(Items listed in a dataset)
....................
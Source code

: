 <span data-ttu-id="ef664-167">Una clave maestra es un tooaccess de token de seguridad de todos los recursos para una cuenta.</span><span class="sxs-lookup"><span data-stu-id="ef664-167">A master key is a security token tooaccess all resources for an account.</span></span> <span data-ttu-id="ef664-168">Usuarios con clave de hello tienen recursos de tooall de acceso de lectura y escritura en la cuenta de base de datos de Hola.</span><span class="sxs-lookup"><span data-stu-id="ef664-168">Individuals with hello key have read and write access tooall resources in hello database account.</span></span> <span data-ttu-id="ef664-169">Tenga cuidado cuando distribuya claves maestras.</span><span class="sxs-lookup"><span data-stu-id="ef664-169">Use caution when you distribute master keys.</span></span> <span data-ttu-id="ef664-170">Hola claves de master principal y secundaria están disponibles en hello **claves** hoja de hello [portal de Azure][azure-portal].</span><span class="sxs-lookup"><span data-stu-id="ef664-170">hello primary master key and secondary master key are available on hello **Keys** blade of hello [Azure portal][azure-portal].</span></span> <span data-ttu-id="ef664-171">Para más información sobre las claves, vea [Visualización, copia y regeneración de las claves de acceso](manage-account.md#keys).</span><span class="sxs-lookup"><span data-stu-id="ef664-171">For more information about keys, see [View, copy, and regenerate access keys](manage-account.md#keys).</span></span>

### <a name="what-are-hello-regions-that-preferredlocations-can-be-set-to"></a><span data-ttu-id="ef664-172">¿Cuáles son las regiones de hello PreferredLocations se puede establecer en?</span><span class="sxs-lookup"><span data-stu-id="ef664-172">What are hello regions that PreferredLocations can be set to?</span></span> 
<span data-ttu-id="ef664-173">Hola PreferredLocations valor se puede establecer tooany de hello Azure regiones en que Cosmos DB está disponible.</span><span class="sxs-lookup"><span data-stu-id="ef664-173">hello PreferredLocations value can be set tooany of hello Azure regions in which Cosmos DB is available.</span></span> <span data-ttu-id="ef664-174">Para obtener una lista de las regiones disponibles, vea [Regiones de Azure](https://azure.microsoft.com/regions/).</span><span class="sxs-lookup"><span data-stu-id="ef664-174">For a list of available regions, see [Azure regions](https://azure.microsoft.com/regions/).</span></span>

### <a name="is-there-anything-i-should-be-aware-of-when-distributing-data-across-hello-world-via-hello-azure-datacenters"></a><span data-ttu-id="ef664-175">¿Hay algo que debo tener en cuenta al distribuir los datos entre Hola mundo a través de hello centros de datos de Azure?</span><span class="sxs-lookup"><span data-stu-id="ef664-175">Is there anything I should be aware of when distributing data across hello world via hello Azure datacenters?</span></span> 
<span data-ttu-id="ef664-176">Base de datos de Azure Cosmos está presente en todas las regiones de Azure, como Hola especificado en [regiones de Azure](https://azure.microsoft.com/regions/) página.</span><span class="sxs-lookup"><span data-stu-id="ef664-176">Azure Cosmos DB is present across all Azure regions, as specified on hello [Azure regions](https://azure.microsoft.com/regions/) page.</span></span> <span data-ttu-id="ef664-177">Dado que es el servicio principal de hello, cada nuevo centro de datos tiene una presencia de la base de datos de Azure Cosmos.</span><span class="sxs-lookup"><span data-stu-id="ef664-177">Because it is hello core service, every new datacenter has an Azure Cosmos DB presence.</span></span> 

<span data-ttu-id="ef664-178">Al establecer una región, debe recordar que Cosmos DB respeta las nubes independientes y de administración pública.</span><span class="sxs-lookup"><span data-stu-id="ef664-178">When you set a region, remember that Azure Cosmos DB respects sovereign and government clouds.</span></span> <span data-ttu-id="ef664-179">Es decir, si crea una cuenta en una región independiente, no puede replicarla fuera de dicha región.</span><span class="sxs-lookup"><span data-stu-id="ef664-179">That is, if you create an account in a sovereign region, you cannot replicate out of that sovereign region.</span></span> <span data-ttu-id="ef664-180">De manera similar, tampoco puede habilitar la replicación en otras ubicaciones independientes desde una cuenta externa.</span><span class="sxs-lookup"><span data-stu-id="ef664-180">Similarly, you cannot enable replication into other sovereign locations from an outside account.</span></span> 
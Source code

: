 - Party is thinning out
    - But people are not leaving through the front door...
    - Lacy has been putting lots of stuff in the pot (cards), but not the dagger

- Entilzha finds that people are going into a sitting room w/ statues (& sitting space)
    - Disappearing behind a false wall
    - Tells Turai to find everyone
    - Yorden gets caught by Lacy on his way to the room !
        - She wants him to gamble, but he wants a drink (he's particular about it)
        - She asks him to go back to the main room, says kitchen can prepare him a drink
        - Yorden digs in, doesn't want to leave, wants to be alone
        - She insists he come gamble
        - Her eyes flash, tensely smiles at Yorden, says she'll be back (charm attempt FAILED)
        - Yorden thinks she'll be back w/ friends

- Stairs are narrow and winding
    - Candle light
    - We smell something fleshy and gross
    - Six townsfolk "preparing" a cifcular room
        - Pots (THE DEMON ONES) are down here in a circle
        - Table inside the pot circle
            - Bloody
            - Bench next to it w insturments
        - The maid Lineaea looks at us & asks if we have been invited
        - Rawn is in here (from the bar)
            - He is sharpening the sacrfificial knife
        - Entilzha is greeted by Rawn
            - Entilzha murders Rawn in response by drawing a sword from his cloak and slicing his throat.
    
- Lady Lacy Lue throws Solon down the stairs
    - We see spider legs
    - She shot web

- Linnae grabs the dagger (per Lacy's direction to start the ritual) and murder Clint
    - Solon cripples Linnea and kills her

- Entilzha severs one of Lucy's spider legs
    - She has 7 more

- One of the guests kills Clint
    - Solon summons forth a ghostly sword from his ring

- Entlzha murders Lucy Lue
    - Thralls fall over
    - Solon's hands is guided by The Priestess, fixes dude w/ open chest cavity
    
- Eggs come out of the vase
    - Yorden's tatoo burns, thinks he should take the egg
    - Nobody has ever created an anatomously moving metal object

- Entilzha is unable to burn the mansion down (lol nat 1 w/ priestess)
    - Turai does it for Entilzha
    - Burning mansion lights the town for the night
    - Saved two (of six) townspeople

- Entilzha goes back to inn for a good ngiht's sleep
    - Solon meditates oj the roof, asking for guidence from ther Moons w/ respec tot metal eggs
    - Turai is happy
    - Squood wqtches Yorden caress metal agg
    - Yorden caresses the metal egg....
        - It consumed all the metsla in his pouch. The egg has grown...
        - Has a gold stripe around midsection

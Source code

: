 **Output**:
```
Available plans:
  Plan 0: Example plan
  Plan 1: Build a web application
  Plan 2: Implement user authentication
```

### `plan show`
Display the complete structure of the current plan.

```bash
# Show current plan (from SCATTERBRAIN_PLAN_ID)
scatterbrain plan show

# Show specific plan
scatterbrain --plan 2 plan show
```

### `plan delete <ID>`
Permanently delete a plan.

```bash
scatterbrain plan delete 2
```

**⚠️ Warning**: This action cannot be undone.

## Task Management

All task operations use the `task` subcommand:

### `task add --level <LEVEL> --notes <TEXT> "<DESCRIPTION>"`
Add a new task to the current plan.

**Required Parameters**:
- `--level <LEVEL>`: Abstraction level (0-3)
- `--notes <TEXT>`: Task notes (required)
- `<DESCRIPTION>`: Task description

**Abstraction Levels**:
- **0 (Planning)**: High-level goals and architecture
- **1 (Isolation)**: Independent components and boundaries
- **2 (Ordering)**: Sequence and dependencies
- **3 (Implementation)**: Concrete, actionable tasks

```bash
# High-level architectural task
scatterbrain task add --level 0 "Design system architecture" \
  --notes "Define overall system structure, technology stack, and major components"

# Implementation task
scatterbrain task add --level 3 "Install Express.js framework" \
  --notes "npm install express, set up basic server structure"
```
....................
Try it: Beginning at the line that holds "- Solon summons", copy every line through the end of the entries exactly as given, and only those lines.

Answer space:
    - Solon summons forth a ghostly sword from his ring

- Entlzha murders Lucy Lue
    - Thralls fall over
    - Solon's hands is guided by The Priestess, fixes dude w/ open chest cavity
    
- Eggs come out of the vase
    - Yorden's tatoo burns, thinks he should take the egg
    - Nobody has ever created an anatomously moving metal object

- Entilzha is unable to burn the mansion down (lol nat 1 w/ priestess)
    - Turai does it for Entilzha
    - Burning mansion lights the town for the night
    - Saved two (of six) townspeople

- Entilzha goes back to inn for a good ngiht's sleep
    - Solon meditates oj the roof, asking for guidence from ther Moons w/ respec tot metal eggs
    - Turai is happy
    - Squood wqtches Yorden caress metal agg
    - Yorden caresses the metal egg....
        - It consumed all the metsla in his pouch. The egg has grown...
        - Has a gold stripe around midsection

Source code

: **Output**:
```
Available plans:
  Plan 0: Example plan
  Plan 1: Build a web application
  Plan 2: Implement user authentication
```

### `plan show`
Display the complete structure of the current plan.

```bash
# Show current plan (from SCATTERBRAIN_PLAN_ID)
scatterbrain plan show

# Show specific plan
scatterbrain --plan 2 plan show
```

### `plan delete <ID>`
Permanently delete a plan.

```bash
scatterbrain plan delete 2
```

**⚠️ Warning**: This action cannot be undone.

## Task Management

All task operations use the `task` subcommand:

### `task add --level <LEVEL> --notes <TEXT> "<DESCRIPTION>"`
Add a new task to the current plan.

**Required Parameters**:
- `--level <LEVEL>`: Abstraction level (0-3)
- `--notes <TEXT>`: Task notes (required)
- `<DESCRIPTION>`: Task description

**Abstraction Levels**:
- **0 (Planning)**: High-level goals and architecture
- **1 (Isolation)**: Independent components and boundaries
- **2 (Ordering)**: Sequence and dependencies
- **3 (Implementation)**: Concrete, actionable tasks

```bash
# High-level architectural task
scatterbrain task add --level 0 "Design system architecture" \
  --notes "Define overall system structure, technology stack, and major components"

# Implementation task
scatterbrain task add --level 3 "Install Express.js framework" \
  --notes "npm install express, set up basic server structure"
```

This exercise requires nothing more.